Locked in Ivory Towers

The other day I was reading a rather good interview with a university professor – before it careened off course into la-la land. That was good for a smirk or two over his view from the ivory tower. But his sincerity stuck with me. He honestly believed that he had a good handle on what’s going on in America. Apparently, in his world, the economy is out of recession; things are going well in the US, and the country is headed in the right direction. He can honestly see no reason to oppose policies of the current administration and therefore, to him, such opposition must be racist in nature.

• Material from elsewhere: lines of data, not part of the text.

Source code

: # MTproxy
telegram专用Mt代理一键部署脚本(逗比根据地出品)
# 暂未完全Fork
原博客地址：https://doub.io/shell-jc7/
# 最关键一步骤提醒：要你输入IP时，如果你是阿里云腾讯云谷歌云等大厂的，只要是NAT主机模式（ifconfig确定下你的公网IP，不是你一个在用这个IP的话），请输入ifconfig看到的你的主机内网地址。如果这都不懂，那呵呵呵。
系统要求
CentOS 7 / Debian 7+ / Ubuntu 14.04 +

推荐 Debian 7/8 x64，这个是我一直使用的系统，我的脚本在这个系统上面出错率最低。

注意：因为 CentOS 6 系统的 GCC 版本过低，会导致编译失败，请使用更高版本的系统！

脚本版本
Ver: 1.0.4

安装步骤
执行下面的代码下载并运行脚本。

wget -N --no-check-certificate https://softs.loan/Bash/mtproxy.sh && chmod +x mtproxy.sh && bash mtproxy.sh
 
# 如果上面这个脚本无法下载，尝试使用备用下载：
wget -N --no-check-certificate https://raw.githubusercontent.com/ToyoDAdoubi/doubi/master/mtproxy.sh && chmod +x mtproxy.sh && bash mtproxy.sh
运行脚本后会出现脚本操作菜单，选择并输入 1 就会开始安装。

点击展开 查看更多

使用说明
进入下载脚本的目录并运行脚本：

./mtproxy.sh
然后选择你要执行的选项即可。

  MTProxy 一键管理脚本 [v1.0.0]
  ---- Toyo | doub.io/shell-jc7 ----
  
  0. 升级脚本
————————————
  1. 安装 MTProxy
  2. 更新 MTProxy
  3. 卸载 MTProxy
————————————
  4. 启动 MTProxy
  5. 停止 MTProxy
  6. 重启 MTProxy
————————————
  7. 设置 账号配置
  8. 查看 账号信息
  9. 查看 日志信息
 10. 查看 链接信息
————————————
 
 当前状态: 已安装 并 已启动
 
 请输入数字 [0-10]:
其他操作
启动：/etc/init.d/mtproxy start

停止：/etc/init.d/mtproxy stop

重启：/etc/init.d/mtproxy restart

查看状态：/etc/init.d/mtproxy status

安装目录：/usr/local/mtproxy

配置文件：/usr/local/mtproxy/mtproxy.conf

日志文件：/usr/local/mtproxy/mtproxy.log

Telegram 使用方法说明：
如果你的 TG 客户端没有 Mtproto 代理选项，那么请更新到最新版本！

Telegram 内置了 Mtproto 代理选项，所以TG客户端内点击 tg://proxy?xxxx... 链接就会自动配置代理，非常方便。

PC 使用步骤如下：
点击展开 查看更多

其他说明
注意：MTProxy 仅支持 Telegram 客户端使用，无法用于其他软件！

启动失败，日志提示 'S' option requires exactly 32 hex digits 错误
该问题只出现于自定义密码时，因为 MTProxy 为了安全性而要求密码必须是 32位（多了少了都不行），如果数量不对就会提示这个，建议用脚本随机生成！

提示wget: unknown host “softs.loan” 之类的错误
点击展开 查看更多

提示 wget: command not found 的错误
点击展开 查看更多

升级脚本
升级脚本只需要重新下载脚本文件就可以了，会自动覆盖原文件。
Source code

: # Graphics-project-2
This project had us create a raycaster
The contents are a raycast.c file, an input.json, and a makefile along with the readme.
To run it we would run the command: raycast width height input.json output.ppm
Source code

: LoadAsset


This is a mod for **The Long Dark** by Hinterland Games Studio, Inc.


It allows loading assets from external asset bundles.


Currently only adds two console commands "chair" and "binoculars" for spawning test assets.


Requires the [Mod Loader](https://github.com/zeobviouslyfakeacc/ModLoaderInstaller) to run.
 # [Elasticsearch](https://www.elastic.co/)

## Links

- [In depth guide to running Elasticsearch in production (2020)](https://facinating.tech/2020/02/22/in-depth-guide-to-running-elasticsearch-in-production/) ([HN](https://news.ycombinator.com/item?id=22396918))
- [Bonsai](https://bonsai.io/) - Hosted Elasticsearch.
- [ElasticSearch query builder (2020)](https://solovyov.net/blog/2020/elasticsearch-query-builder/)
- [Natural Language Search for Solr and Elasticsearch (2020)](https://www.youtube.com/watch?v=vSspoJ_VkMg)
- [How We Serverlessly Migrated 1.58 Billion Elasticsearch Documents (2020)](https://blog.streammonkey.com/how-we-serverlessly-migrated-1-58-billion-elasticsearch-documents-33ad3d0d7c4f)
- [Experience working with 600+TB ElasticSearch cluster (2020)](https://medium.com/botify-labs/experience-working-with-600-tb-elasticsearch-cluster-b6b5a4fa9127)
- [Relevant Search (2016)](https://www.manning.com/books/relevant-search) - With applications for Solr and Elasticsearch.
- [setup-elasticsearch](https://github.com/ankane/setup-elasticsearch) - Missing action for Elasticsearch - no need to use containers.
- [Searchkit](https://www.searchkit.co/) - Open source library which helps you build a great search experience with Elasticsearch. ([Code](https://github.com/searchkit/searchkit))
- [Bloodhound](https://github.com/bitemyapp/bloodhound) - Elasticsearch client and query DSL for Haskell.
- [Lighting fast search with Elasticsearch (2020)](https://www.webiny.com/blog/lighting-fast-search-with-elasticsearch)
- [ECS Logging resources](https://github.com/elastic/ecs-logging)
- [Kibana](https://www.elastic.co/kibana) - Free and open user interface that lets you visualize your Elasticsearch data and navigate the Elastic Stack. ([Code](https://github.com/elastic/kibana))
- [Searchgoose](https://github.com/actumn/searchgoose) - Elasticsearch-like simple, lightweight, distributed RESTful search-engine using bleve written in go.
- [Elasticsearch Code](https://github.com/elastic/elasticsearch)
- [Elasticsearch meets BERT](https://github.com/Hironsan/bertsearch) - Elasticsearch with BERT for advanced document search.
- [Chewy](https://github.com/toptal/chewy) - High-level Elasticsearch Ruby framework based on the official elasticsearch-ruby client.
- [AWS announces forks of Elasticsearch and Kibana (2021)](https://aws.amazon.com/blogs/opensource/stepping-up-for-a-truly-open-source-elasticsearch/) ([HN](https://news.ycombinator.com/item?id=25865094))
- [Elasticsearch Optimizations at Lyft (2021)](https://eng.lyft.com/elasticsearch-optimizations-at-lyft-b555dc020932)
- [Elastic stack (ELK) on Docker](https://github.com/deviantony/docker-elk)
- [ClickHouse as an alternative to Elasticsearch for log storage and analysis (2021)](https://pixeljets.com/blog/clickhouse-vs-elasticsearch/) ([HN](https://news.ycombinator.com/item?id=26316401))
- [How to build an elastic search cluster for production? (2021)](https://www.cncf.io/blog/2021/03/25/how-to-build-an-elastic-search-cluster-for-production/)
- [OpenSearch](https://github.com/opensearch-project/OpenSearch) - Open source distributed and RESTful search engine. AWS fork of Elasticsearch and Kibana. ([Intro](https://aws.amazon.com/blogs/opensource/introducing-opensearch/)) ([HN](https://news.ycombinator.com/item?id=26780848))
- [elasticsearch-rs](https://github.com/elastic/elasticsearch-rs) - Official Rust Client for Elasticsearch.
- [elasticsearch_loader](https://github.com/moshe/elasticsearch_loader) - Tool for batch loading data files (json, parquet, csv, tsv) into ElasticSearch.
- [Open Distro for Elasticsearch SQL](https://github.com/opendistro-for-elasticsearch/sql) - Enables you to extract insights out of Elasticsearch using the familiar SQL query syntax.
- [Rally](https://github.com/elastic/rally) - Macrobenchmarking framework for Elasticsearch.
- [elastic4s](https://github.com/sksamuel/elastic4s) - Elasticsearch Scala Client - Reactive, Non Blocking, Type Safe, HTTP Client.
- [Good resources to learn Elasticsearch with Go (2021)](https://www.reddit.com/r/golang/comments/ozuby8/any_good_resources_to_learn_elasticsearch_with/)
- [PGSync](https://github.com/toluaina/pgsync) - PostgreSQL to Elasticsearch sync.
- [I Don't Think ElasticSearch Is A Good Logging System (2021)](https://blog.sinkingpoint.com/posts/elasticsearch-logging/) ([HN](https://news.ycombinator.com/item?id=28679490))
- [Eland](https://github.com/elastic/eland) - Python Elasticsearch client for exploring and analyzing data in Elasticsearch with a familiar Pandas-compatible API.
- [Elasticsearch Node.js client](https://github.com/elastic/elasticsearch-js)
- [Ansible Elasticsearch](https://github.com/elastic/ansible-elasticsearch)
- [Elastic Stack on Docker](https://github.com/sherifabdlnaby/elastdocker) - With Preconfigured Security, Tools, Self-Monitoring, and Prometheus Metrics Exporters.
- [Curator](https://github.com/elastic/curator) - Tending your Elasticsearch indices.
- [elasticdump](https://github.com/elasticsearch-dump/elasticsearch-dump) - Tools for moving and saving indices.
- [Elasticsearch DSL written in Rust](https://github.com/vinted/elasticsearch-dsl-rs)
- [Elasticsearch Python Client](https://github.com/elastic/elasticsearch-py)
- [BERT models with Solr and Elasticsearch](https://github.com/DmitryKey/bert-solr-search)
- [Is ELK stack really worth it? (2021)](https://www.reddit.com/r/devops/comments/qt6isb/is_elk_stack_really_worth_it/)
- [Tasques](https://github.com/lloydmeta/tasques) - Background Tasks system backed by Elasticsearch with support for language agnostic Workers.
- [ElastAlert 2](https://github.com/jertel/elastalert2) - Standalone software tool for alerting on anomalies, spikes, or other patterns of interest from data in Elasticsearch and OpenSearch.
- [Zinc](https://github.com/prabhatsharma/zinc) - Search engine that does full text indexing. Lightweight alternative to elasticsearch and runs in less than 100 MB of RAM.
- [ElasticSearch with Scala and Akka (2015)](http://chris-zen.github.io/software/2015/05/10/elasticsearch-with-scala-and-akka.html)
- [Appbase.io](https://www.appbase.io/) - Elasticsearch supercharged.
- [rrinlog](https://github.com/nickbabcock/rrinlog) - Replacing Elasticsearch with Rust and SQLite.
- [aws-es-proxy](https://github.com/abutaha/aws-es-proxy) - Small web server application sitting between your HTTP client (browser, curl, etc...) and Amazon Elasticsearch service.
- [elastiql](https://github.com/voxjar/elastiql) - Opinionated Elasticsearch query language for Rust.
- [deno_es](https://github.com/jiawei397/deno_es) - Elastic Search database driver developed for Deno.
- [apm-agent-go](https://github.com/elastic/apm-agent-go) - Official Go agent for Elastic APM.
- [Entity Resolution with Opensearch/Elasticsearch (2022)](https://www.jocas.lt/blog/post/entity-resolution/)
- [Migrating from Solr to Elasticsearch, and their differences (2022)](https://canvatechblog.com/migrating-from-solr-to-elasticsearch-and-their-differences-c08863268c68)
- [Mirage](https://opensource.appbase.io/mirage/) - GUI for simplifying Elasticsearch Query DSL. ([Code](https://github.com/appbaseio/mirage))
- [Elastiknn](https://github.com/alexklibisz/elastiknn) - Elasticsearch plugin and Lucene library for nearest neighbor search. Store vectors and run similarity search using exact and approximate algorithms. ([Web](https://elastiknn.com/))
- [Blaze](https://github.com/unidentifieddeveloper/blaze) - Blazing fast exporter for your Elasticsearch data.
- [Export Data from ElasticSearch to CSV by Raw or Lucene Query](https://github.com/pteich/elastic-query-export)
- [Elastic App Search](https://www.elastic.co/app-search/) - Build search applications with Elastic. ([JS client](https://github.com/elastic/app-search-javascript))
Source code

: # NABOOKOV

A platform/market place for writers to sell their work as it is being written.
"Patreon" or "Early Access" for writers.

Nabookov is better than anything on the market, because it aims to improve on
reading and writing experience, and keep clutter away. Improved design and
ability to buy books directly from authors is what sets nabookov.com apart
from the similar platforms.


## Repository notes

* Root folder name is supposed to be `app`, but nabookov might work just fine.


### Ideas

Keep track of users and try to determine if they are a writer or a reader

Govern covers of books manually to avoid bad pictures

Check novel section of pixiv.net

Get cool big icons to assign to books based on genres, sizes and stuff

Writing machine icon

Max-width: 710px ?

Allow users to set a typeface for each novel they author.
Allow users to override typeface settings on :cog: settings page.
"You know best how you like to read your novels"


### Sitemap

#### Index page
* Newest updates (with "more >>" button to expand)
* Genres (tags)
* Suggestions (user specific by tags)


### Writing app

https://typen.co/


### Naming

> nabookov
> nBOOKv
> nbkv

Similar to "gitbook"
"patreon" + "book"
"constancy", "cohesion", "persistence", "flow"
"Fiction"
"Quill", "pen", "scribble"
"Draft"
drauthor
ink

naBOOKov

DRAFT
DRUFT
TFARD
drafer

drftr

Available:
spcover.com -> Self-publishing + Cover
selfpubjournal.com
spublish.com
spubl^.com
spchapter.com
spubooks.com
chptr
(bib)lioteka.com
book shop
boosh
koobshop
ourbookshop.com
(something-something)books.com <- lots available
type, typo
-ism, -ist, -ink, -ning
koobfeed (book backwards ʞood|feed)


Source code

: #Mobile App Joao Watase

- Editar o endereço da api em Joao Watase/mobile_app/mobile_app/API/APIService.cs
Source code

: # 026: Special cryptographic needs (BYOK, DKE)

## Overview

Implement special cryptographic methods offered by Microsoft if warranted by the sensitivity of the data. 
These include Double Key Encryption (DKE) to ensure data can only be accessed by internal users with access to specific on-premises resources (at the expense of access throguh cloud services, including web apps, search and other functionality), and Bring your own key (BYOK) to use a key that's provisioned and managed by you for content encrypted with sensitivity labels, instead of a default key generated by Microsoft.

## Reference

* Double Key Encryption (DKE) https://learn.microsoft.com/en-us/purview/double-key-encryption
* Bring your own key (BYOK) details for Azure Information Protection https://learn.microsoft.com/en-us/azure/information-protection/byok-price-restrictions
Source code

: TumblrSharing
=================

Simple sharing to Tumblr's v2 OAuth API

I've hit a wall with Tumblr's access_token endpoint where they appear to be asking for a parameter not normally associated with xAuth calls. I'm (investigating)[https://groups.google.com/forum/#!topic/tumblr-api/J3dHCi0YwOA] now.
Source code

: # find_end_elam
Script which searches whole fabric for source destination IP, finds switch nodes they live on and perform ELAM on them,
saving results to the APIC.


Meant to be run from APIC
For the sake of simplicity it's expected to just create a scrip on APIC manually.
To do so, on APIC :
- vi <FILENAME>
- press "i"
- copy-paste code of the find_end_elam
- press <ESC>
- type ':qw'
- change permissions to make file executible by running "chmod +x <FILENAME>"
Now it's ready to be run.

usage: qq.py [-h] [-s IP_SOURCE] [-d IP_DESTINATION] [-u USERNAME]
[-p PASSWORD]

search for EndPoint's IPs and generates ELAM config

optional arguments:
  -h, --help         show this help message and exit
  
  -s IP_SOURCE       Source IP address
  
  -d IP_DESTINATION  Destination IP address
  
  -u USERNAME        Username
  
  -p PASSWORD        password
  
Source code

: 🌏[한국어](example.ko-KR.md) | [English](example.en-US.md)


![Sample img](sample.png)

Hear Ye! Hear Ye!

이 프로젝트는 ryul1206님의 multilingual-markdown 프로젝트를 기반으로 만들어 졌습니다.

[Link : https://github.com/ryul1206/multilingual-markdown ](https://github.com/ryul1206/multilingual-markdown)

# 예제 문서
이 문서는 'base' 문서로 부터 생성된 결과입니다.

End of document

Meanwhile, here in flyover country, there are no new jobs, no economic improvement. People are deeply concerned over the direction of our country, on issues ranging from civil liberties to expansion of Federal power. If our nation’s capitol was in Denver, we’d wonder if the government was downwind of the world’s biggest head shop. Not only are people unhappy with the current administration, they are also unhappy with Congress; unhappy with the Judicial Branch; and, after looking at the current crop of candidates, increasingly despondent about the future. It’s a completely different world than the one the university professor lives in. Most telling, we cannot understand how anyone could think otherwise. When we encounter something like the interview with that professor, our first response is that it’s a political hack job. In other words, propaganda.

That view is just as much from an ivory tower as the professor’s. Most likely everything’s well for the people he knows, and most agree with his views. In ours, things aren’t so hot for everyone we know, and their views mostly agree with our own. And what we see is, to us, so pervasive that it’s hard to consider that things might not be the same all over.

This comes up all the time, such as the journalist who thought everyone had a bookstore nearby. I’m convinced that one reason e-books are priced beyond reason is that the price seems low to those who set such things. I doubt they realize that most American’s aren’t that well heeled. Then there’s the unconfirmed story of an author who ran afoul of a publishing editor who interpreted something in his first chapter from a political viewpoint, and made a comment that he could lose half his readers. Most likely, in that editor’s world, everyone shared the same view, and considered that view the norm.

Meanwhile, those of us outside that little world have grown weary of having our views continually challenged, to the point that many drop fiction as soon as they get out of lit classes. Because our point of view is just as restricted, we take this as propaganda shoved down our throats, when it reflects what the New York publishing world thinks readers want – because that’s what they want to read.

We’re both locked within our own ivory towers, and don’t realize it.

Other than stepping completely out of our corners of the world, I don’t know any way to escape a limited point of view. Even then, we’d have to actually live in that other world and not pass through like tourists. At a certain point that breaks down. While we might can come to imagine how another really sees the world, and not how we think they see it, we will still have different backgrounds and experience. We can only understand up to a point.

Once, before I started school, I was following my father and trying to walk in his footprints. I looked up at him, a few paces ahead, and realized I could never see things as he did. I could imagine how he saw things, how things looked from that height and how I thought a father looked at things, but I could never see things exactly as he did. That was such a shock that I still clearly remember that moment. In the same way, we can never see things exactly as that university professor, and he can never see things exactly as we. We can try to understand those outside our world, who’s experiences are alien to our own, but never exactly know what it’s like to walk in their footprints. We are all locked inside our own ivory towers.

The important thing is to realize it that, and try to climb down every once and a while.